Oltre a questo, del Vietnam post bellico non resta quasi nulla, nemmeno i luoghi teatro di scontri sanguinari e massacri sono più così impressionanti se non nella loro feroce storia; l’erba, la jungla e le piantagioni di caffè sono ricresciute sulle barbarie dell’agente orange e sulle fiamme infernali del napalm, delle vecchie basi americane resta solo qualche elicottero e qualche carro armato arrugginito e, se non fosse per la guida e per qualche tomba sparpagliata nelle risaie, non si avrebbe nemmeno l’impressione di entrare nella famigerata fascia intorno al 17° parallelo, quella che fu nominata per ironia della sorte DMZ (zona demilitarizzata) e che invece in poco tempo si trasformò nella zona più militarizzata del Mondo. Oggi il business ha preso il sopravvento, il turismo è una delle industrie più fiorenti e i guidatori di Cyclo, retaggio dell’età coloniale, scorrazzano ancora nella ricerca di clienti.
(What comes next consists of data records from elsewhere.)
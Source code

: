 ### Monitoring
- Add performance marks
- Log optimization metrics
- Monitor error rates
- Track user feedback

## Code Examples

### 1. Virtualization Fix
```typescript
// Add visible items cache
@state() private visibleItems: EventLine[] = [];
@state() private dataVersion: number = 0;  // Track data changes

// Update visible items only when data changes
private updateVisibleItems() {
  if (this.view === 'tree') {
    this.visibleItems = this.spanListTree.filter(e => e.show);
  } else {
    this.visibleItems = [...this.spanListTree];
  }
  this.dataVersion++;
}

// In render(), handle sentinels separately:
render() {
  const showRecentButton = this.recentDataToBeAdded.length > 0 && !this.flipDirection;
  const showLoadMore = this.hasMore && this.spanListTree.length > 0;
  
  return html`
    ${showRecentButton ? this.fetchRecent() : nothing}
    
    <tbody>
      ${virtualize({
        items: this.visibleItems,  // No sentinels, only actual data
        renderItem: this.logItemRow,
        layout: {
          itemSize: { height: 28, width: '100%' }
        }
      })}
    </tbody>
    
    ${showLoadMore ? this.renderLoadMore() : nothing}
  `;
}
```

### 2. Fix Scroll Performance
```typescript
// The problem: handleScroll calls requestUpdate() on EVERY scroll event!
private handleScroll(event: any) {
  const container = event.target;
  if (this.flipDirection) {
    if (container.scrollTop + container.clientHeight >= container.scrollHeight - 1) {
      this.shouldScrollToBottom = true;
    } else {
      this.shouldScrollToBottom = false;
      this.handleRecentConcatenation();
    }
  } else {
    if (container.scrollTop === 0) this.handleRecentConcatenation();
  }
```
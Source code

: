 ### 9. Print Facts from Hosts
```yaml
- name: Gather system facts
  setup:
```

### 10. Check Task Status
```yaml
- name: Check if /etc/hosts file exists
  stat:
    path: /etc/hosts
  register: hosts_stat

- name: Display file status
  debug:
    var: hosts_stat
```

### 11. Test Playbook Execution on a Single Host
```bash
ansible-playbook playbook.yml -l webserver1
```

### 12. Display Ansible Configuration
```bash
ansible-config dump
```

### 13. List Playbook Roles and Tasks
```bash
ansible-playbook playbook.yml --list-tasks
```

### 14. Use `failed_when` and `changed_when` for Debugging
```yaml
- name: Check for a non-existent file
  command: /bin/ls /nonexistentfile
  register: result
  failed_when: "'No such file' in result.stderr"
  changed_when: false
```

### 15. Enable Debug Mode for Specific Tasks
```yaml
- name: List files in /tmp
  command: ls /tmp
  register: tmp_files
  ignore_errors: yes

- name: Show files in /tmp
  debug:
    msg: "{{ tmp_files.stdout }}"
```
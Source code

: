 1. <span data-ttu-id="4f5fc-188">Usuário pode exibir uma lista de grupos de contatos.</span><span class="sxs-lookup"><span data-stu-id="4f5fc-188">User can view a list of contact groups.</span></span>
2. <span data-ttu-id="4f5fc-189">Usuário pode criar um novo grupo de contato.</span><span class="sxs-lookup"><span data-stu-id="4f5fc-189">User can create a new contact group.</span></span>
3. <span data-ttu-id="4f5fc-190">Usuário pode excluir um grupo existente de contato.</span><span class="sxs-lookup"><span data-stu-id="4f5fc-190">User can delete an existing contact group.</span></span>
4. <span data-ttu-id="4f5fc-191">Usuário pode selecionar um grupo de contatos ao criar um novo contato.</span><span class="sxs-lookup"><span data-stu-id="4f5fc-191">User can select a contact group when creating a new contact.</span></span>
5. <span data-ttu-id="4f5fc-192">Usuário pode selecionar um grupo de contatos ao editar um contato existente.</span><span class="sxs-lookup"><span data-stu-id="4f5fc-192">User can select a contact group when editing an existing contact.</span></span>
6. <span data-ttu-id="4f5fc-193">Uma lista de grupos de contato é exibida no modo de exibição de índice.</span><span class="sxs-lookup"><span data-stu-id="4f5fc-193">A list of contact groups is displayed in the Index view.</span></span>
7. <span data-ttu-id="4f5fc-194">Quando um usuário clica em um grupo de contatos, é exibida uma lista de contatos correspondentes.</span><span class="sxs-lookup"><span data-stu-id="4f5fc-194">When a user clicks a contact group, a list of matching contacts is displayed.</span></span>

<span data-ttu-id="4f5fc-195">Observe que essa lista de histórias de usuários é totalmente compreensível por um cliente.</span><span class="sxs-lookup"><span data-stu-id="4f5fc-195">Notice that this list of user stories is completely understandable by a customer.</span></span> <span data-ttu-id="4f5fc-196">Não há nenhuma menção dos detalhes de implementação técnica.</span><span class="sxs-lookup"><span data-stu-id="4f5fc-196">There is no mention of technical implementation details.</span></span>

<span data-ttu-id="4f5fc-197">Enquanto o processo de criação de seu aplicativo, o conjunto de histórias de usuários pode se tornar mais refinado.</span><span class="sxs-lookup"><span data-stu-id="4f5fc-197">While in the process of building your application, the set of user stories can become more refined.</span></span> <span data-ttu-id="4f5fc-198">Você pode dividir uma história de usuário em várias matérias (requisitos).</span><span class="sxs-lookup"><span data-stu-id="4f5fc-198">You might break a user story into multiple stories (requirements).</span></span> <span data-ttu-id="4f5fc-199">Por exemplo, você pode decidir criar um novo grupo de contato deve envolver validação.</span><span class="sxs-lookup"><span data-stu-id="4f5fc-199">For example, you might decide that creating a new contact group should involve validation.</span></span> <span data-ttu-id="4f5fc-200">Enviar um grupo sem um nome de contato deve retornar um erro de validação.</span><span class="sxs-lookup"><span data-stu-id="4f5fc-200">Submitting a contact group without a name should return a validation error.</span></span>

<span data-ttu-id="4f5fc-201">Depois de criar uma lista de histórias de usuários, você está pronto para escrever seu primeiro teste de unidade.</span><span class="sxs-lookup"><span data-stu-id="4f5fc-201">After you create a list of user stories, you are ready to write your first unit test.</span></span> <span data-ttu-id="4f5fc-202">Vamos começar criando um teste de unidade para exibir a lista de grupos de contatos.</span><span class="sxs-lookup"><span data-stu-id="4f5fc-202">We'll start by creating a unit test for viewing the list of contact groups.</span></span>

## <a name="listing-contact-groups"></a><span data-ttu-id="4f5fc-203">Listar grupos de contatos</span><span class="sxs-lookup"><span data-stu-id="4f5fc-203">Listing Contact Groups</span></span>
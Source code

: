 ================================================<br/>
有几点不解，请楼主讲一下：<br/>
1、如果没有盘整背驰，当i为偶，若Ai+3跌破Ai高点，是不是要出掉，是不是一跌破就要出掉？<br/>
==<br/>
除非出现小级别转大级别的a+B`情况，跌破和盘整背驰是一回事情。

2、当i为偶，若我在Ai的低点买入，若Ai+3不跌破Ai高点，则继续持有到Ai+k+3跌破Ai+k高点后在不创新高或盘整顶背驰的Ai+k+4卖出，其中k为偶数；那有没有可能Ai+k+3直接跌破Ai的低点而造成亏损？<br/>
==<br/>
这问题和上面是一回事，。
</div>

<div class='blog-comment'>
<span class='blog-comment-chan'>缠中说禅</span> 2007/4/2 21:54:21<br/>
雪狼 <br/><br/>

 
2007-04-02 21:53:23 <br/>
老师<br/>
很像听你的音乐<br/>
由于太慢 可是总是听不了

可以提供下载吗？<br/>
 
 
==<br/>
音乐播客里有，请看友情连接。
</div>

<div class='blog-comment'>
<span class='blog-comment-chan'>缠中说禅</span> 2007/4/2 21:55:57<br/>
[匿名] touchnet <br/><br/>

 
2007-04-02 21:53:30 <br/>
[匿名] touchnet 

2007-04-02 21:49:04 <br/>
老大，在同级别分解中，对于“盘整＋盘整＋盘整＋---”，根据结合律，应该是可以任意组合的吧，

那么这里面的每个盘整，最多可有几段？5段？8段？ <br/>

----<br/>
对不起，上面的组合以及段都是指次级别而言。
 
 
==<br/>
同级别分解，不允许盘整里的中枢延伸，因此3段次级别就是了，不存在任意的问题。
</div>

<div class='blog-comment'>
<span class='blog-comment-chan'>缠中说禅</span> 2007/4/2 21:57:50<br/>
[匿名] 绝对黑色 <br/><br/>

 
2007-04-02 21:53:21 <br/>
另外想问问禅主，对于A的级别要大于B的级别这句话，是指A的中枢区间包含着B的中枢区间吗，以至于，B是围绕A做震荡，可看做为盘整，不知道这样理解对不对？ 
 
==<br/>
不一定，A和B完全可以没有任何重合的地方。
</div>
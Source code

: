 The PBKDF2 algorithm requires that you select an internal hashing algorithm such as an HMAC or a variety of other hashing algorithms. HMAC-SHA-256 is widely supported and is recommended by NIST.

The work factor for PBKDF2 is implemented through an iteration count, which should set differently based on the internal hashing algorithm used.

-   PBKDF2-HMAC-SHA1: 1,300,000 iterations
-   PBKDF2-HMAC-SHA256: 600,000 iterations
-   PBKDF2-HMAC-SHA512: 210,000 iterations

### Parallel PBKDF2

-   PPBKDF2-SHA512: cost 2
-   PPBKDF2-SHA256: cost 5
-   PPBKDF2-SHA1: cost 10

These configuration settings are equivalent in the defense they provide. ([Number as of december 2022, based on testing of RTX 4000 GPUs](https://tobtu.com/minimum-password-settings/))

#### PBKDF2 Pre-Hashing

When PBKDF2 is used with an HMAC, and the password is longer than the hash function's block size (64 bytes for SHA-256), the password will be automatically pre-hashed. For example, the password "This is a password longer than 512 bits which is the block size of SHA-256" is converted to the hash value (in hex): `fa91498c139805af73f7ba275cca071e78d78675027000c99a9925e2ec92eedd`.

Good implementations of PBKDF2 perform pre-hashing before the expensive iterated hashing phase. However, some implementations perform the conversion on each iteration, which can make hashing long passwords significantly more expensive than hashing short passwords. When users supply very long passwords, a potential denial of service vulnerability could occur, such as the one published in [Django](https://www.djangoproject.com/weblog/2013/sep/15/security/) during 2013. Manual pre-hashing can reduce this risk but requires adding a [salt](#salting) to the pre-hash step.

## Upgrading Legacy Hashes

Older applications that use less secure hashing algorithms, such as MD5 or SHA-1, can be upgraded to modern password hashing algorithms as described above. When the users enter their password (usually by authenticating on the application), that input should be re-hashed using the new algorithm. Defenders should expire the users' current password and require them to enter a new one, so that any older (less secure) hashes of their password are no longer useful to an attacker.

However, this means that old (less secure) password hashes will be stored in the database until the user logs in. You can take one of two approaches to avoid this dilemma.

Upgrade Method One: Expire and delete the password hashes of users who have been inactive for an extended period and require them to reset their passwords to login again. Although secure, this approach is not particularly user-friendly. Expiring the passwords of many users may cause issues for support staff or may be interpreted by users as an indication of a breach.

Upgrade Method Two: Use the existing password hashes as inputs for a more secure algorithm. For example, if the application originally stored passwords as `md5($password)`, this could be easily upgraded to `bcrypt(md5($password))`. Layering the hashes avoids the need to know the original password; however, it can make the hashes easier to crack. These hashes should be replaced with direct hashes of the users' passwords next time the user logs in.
Il mercato, lo scambio di merci, la mano d’opera a basso costo e a bassi diritti sono ritornati a dominare l’economia, la natura è violentata a tal punto che navigando sul Mekong non è raro che il barcaiolo si fermi a togliere le buste di plastica che soffocano l’elica. Che siano sulle poltrone lussuose dell’Hotel Caravelle o in un buio bar nascosto in un vicolo, persino le prostitute bambine che allietavano i soldati americani nei girls-bar sembrano essere tornate, nell’ombra della notte di Saigon, ad intrattenere i turisti solitari. Nessun luogo meglio dell’Asia è utile per vedere che la vita vince sempre su tutto e che l’eterno ciclo della vita e della morte, passando attraverso la sofferenza, non avrà mai fine.

The Show Must Go On.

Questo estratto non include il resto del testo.